→ HOW TO COMPLETE THIS TASK:
The answer must be every line from the entries below that includes "extremely".

[Opening RECORDS FOR THE EXERCISE section]

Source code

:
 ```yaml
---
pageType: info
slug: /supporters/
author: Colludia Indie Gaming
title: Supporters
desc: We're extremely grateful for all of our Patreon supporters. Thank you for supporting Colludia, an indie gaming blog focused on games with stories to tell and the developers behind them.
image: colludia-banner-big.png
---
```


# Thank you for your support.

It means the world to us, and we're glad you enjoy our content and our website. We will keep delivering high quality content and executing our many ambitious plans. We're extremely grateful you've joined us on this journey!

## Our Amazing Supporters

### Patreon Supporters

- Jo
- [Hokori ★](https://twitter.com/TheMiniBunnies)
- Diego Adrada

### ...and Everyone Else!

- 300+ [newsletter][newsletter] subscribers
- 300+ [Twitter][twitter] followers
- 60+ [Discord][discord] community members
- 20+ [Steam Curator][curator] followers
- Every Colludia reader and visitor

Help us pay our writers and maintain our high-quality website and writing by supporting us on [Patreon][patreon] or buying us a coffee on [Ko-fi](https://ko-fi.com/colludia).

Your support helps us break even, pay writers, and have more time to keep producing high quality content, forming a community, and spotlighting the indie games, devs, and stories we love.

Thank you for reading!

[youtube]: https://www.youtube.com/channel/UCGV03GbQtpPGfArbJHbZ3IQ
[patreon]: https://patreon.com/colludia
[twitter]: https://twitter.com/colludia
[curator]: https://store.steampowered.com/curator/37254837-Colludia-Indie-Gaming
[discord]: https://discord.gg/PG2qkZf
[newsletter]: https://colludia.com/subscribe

[Closing RECORDS FOR THE EXERCISE section]
[Opening RECORDS FOR THE EXERCISE section]

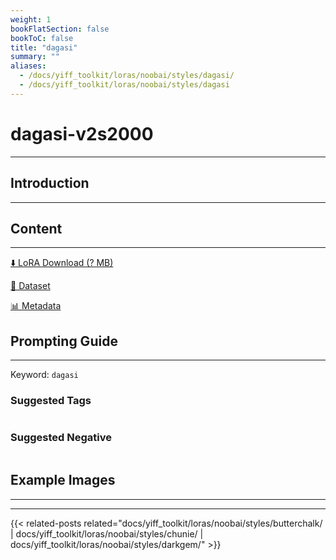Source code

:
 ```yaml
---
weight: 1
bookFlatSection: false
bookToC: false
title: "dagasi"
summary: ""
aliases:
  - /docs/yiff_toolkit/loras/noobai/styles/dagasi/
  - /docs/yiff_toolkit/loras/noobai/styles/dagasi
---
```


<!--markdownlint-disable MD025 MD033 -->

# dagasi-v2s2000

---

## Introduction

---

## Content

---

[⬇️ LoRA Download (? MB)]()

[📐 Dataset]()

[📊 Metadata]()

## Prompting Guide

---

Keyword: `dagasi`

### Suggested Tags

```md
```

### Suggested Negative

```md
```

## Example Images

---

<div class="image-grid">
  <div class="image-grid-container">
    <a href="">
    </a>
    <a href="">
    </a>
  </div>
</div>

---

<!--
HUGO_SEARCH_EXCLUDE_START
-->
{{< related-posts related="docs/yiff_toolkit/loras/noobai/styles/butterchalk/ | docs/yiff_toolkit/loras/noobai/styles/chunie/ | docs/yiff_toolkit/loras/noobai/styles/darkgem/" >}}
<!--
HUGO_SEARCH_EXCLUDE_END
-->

[Closing RECORDS FOR THE EXERCISE section]

→ SOLUTION:
desc: We're extremely grateful for all of our Patreon supporters. Thank you for supporting Colludia, an indie gaming blog focused on games with stories to tell and the developers behind them.
It means the world to us, and we're glad you enjoy our content and our website. We will keep delivering high quality content and executing our many ambitious plans. We're extremely grateful you've joined us on this journey!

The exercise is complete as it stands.